Hey
I wanted to try and something like this - run STAR once, and then use the outputs it produces for downstream quantification (via RSEM or Salmon), and fusion finding as well (via STAR-Fusion).
I first set the parameters on STAR as recommended by the RSEM toolkit (the Encode pipeline parameters).
Then I started adding in parameters as recommended by the STAR-Fusion toolkit (by looking at the SF code to see which parameters it uses).
Then I wanted to see how the quantification results (i.e. TPM) change after setting these additional parameters on STAR.
I analyzed this only for one sample currently, and wanted to just ask a few question before continuing on.
So, after running my quantification tool for different parameter-space configurations, I calculated the Pearson coefficient of correlation (if some other measure is better, please do let me know) with respect to the configuration where only the quantification parameters are set (Encode pipeline), and no STAR-Fusion parameters are present at all.

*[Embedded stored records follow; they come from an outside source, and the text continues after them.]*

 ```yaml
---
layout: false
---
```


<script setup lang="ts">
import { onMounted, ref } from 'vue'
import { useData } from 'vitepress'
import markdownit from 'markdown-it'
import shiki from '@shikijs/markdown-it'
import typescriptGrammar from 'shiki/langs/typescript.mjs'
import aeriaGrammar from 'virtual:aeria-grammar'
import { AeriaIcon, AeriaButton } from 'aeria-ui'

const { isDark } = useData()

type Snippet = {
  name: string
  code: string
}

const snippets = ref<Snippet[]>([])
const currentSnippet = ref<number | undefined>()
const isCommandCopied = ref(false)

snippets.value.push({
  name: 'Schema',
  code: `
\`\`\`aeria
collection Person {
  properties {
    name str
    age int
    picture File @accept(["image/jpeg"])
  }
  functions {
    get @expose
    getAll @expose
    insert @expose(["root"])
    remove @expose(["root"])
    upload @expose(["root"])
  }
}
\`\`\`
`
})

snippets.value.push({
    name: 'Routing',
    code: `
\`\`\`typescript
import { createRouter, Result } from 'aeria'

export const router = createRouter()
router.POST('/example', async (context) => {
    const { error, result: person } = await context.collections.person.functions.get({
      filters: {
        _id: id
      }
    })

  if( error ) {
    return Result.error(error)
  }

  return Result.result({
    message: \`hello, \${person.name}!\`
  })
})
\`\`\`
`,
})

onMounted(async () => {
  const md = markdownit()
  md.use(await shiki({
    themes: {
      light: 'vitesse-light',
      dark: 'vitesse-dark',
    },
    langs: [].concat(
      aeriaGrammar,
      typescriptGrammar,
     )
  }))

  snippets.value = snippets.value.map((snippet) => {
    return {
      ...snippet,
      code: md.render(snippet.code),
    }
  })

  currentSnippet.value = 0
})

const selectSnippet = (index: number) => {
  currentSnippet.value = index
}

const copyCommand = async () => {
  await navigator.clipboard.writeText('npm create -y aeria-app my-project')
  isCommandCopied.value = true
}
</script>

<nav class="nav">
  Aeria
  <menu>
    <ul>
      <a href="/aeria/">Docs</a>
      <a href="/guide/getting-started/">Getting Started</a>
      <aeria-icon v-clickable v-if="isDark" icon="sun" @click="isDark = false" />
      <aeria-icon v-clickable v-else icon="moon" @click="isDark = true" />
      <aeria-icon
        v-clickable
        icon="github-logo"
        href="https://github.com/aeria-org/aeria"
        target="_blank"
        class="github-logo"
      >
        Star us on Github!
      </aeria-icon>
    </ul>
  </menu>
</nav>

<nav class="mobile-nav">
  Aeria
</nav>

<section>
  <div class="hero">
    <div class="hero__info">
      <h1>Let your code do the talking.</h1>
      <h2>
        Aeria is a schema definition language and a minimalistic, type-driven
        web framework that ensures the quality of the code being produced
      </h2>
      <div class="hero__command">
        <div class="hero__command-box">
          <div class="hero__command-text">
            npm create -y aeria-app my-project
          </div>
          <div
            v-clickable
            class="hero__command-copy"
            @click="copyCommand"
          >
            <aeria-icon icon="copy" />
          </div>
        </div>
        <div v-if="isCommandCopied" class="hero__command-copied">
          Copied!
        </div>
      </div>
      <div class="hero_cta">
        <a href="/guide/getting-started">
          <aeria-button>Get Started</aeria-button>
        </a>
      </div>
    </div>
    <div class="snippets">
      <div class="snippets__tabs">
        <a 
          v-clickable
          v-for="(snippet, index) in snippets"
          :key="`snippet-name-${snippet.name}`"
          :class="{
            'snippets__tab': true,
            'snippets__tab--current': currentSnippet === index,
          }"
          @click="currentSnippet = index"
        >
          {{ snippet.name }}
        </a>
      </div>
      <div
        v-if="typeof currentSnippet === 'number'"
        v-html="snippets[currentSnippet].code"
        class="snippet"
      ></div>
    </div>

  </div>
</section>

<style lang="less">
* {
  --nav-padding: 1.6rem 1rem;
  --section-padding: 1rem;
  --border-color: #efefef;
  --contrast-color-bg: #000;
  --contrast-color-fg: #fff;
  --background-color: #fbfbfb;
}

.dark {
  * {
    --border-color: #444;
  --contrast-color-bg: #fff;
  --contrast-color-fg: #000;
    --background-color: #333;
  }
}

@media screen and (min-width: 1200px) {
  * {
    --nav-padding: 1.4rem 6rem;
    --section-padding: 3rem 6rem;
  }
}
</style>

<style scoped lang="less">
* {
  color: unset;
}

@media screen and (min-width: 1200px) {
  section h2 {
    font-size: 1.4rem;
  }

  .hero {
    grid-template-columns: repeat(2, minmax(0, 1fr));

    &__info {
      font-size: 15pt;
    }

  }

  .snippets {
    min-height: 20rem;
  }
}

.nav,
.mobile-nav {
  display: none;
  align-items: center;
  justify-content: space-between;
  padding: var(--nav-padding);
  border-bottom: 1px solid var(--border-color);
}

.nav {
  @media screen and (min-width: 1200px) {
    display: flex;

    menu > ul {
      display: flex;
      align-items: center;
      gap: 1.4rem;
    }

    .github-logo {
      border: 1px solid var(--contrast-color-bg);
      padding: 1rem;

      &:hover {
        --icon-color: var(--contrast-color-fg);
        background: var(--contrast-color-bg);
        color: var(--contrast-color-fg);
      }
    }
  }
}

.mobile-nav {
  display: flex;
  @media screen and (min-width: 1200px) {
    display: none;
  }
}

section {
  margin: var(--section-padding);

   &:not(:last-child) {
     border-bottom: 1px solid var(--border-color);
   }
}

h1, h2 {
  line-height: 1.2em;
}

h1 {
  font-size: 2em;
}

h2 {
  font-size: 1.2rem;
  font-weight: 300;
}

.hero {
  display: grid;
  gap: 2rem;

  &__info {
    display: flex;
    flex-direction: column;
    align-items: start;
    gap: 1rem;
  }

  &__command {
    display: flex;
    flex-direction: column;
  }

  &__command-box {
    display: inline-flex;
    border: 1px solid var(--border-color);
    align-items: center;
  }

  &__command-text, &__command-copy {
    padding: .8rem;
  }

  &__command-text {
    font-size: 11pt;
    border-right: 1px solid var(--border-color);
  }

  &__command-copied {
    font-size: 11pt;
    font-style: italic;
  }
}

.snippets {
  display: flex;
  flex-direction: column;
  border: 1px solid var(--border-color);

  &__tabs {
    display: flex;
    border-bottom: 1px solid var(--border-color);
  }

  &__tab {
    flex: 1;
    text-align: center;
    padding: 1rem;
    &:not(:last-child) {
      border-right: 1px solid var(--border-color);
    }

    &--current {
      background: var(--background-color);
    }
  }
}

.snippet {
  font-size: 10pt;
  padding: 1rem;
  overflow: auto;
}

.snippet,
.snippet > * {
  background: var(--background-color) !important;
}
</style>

If adding in all parameters that STAR-Fusion 1.9 recommends, I get the Pearson coefficient of 0.95 (for my particular sample in question).
Then I started playing around with the parameters, and noted that the parameters that affect this the most are the peOverlap parameters (i.e. --peOverlapNbasesMin and --peOverlapMMp).

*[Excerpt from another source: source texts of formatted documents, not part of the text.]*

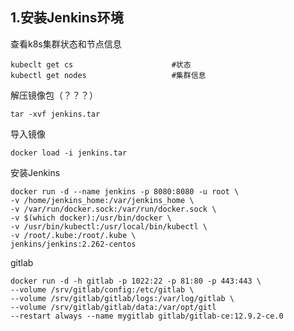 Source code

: ## 1.安装Jenkins环境

查看k8s集群状态和节点信息

```shell
kubeclt get cs						#状态
kubectl get nodes					#集群信息
```

解压镜像包（？？？）

`tar -xvf jenkins.tar`

导入镜像

`docker load -i jenkins.tar`

安装Jenkins

```shell
docker run -d --name jenkins -p 8080:8080 -u root \
-v /home/jenkins_home:/var/jenkins_home \
-v /var/run/docker.sock:/var/run/docker.sock \
-v $(which docker):/usr/bin/docker \
-v /usr/bin/kubectl:/usr/local/bin/kubectl \
-v /root/.kube:/root/.kube \
jenkins/jenkins:2.262-centos
```

gitlab

```shell
docker run -d -h gitlab -p 1022:22 -p 81:80 -p 443:443 \
--volume /srv/gitlab/config:/etc/gitlab \
--volume /srv/gitlab/gitlab/logs:/var/log/gitlab \
--volume /srv/gitlab/gitlab/data:/var/opt/gitl    
--restart always --name mygitlab gitlab/gitlab-ce:12.9.2-ce.0

```

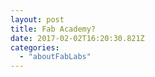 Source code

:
 ```yaml
---
layout: post
title: Fab Academy?
date: 2017-02-02T16:20:30.821Z
categories:
  - "aboutFabLabs"
---
```

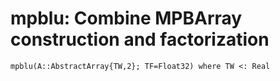 # mpblu: Combine MPBArray construction and factorization
```@docs
mpblu(A::AbstractArray{TW,2}; TF=Float32) where TW <: Real
```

The defaults are 0 and 0.01, while the STAR-Fusion code sets this to 12 and 0.1, respectively.
If leave these two parameters to their default values, I get the Pearson coefficient of 0.99.
So I just wanted to write up my observing and possibly get an opinion on the feasibility of running such a pipeline.
Running alignment once and then doing downstream analysis would surely save a lot of time/compute-power, hence my wish to try this.
Even though the peOverlap parameters aren't in the Encode pipeline (they probably didn't even exist when the Encode pipeline was specified first), it doesn't seem to me that I should always explicitly leave them as defaults, even for quantification - based on the description of the peOverlap parameters, merging of reads with short insert sizes doesn't seem like something critical that should not be done (maybe even the opposite?).
If you have any comments on this (Alex or Brian), I'll gladly listen you your advice!
Thank you upfront for any answers as well!